*** Opening Given data ***
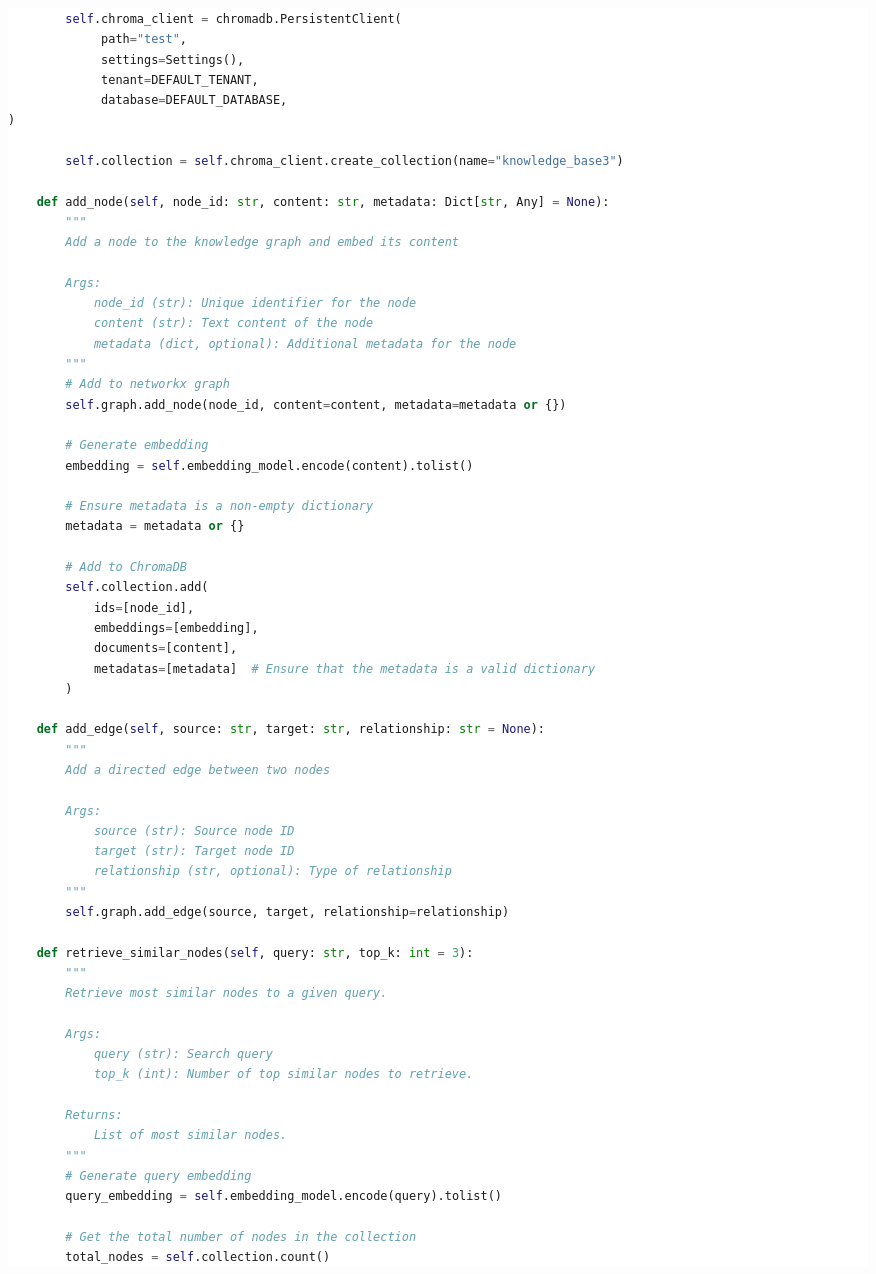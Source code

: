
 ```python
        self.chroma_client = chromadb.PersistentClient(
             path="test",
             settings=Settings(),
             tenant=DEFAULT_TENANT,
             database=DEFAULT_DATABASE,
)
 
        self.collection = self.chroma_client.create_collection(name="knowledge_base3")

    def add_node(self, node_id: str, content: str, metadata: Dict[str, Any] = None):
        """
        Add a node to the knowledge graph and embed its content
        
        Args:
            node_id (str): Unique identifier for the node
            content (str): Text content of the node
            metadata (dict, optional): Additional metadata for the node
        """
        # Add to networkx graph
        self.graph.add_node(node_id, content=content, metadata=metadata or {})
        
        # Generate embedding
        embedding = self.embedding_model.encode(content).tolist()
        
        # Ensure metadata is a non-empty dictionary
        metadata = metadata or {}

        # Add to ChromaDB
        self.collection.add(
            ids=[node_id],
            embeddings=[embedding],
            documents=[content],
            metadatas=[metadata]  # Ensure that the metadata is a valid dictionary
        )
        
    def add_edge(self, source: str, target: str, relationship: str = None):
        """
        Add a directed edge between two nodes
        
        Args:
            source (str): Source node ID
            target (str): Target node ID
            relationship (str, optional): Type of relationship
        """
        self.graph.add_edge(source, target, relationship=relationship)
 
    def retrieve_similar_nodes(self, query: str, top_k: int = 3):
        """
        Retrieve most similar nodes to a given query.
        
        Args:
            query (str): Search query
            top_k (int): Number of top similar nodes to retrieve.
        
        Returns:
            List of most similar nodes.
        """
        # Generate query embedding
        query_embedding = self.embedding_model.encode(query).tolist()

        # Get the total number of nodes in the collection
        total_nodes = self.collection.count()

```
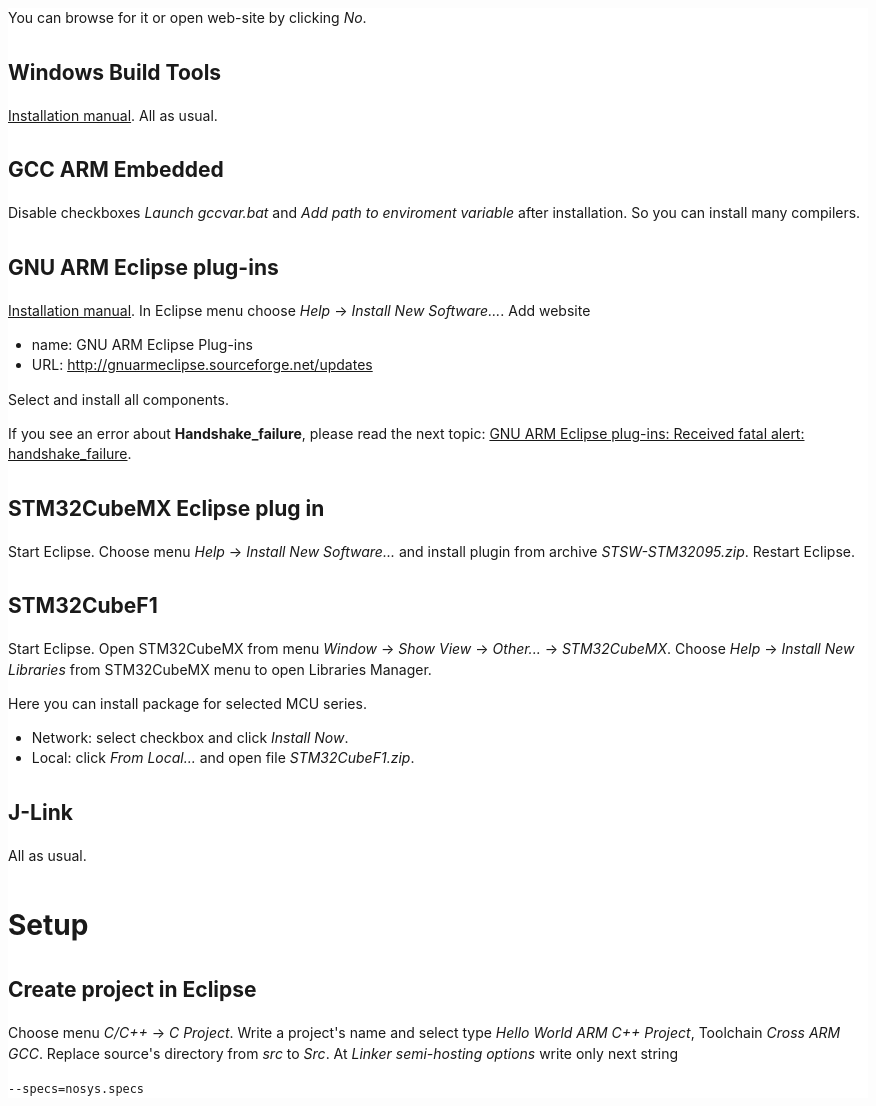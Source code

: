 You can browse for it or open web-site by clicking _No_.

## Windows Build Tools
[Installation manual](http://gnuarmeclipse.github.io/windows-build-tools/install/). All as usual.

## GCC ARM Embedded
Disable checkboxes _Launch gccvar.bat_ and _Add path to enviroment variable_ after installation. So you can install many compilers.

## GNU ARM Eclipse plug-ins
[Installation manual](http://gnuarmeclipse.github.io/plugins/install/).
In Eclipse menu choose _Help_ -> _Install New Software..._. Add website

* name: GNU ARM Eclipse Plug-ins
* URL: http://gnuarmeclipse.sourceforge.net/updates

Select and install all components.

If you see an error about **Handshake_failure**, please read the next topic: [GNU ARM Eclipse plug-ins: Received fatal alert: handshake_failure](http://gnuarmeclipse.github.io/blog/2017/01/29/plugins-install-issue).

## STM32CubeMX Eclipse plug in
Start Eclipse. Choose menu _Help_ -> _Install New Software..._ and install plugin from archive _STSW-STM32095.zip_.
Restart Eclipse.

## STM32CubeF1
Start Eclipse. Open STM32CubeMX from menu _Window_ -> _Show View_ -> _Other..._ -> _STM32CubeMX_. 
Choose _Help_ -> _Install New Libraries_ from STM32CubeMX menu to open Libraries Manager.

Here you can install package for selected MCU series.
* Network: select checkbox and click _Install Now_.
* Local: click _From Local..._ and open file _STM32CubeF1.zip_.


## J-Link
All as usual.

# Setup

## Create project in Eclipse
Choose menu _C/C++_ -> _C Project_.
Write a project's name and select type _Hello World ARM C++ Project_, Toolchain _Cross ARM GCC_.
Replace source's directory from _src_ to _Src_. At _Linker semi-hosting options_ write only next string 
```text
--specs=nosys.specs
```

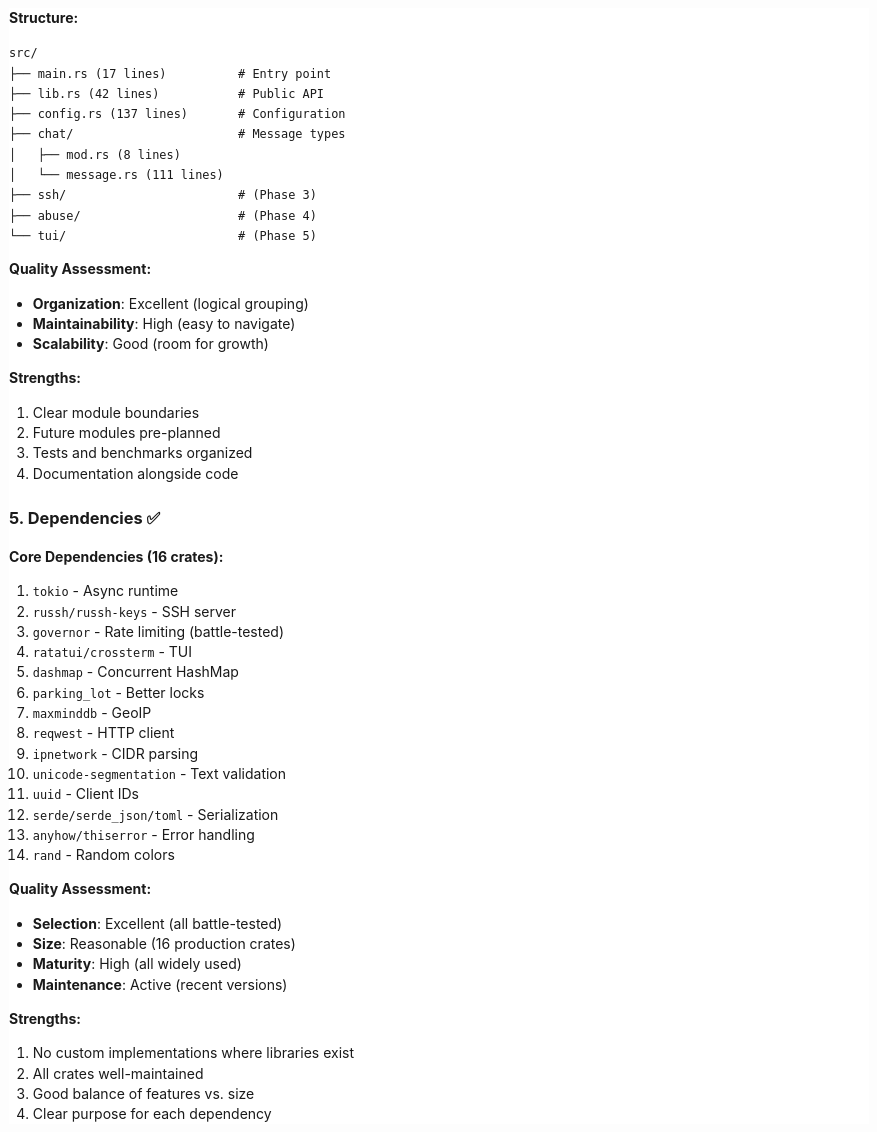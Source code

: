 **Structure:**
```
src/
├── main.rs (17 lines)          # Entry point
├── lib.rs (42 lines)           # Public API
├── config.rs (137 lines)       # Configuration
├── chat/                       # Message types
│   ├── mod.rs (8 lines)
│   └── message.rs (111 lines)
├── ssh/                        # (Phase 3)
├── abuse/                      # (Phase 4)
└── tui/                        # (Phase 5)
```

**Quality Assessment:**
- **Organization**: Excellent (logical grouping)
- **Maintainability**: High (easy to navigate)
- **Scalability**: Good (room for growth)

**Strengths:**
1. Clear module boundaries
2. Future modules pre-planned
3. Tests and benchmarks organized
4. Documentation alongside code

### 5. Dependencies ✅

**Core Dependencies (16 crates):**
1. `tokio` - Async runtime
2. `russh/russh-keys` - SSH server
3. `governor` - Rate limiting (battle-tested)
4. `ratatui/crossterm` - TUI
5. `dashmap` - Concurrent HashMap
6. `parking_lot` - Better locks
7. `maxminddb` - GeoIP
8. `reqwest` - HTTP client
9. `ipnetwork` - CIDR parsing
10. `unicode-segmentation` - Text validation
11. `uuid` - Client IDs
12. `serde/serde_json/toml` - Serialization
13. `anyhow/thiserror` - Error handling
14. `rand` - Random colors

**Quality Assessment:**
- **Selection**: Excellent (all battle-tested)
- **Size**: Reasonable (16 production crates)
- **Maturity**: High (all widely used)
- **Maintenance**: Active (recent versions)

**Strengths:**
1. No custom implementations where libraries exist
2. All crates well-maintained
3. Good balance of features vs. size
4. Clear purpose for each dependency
*** Closing Given data ***
Your task — The total, and nothing more: how many lines in the entries contain "collection"?

Exercise result — 4